本部はモスクワにおかれ,最高決議機関は各国政府代表(通常,首相)が出席する総会で,少なくとも年1回,各国首都持回りで開かれた。重要問題に際しては,各国の党第一書記,首相からなる首脳会議(通称コメコン・サミット)が開かれることがあった。総会の下に執行委員会(各国の副首相クラスで構成)があり,総会決議の実行を監督し,事務局および各種委員会の活動を指導した。執行委員会直轄の委員会として計画調整,資材・機械補給,科学技術協力の三つがあるほか,事務局の下に全部で22の分野別の常設委員会,経済問題国際研究所などがあり,さらにコメコンの直接下部機関ではないが,石油パイプライン〈友好〉,統合電力網〈平和〉,国際経済協力銀行(通称コメコン銀行),国際投資銀行,共同貨車プール,鉄鋼業国際協力機構(インテルメタル),国際ベアリング協力機構,国際化学工業協力機構(インテルヒム)などを関連機構としてもっており,機構としてはかなり大規模なものであった。

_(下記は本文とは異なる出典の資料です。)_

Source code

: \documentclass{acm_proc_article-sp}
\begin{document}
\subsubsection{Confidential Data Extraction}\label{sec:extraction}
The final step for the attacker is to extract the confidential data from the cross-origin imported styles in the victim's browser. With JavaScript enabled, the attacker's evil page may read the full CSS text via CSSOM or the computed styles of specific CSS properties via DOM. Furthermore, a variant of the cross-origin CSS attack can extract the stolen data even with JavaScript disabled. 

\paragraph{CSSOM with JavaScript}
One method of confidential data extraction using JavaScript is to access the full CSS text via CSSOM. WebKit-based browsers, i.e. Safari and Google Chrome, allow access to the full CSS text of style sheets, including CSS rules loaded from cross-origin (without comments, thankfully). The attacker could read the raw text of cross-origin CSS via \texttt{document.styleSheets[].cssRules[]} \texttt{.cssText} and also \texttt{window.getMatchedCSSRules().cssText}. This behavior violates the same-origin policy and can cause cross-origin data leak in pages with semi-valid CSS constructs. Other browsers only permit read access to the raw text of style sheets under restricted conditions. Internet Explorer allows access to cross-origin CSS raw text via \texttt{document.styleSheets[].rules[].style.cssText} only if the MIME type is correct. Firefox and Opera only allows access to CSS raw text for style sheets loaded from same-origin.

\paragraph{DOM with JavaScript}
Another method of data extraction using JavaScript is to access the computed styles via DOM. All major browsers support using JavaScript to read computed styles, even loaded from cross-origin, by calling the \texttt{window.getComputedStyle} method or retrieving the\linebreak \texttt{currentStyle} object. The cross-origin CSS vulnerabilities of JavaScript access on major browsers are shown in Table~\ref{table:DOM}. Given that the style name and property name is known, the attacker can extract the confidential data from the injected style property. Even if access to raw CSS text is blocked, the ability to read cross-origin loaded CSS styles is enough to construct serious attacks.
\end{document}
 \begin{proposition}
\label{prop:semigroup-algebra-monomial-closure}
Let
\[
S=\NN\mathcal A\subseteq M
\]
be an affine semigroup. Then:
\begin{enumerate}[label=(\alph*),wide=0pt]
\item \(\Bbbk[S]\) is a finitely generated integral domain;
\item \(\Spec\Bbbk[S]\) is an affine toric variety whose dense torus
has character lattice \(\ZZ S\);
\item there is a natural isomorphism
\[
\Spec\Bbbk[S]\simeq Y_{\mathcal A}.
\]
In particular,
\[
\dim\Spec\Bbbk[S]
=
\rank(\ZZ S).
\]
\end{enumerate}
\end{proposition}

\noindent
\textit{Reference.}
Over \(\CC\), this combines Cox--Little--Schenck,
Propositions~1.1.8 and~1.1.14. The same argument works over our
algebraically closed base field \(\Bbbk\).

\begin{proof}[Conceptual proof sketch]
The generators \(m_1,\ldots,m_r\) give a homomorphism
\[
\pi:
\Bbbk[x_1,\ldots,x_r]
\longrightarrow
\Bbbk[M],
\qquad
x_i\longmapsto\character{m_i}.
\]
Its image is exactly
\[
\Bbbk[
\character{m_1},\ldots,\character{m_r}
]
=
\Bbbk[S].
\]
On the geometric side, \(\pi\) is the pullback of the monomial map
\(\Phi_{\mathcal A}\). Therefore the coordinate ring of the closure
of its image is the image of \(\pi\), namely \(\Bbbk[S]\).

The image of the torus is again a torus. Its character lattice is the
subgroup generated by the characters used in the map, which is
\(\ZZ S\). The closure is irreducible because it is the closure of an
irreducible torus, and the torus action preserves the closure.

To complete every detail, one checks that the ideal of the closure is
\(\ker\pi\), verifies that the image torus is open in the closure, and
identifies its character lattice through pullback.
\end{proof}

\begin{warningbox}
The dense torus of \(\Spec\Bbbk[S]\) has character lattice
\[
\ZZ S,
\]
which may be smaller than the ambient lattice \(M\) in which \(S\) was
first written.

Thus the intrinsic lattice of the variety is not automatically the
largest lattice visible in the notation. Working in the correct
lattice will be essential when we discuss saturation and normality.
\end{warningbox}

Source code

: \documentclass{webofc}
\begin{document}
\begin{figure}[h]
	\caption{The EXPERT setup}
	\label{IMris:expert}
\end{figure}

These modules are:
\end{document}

コメコンはECとちがい超国家機構ではなく,総会決議は〈勧告〉であって多数決で押しつけられることはない。コメコンに超国家的中央計画機関を設けて合理的な国際分業を促進しようとした1962-63年当時の故フルシチョフ・ソ連共産党第一書記兼首相の構想は,ルーマニアの抵抗にあって挫折した。コメコンになお存在する域内先進国(東ドイツ,チェコスロバキア),中進国(ハンガリー,ポーランド),発展途上国(ルーマニア,ブルガリア)という格差は,域内国際分業による効率向上と各国の経済発展との矛盾を生み出さずにはおかない。コメコンが〈相互調整〉に力点をおかざるをえないのは,このためであった。コメコン〈統合〉の基本特徴でありかつ基本矛盾でもあるのは,ソ連という資源大国から東欧小国群への資源供給を中軸に放射線状に経済関係が形成され,東欧諸国相互間を結ぶパイプが細いことである。したがって,東欧諸国の経済動向は,資源供給国および最大の輸出市場としてのソ連経済のダイナミズムに左右されるところが大きかった。この意味でコメコンは,実態としてはソ連の東欧掌握に寄与しているという政治的側面をもっていた。コメコンの経済協力は,2国間の双務貿易協定による物財フローを中心に形成されており,共同市場も存在しなければ,通貨の交換性も実勢に見合った通貨レートも存在しなかった。70年代の石油危機後の世界経済の基調変化に対応しての,各国間の利害の相違があり,かつ75年以降のソ連の対東欧エネルギー資源供給価格引上げにより東欧諸国の対ソ交易条件が悪化した。さらに85年から86年にかけての原油価格暴落後はソ連経済の衰退が加速したため,同盟国間の経済関係が弛緩し,89年以降はコメコンは事実上その意義を失っていた。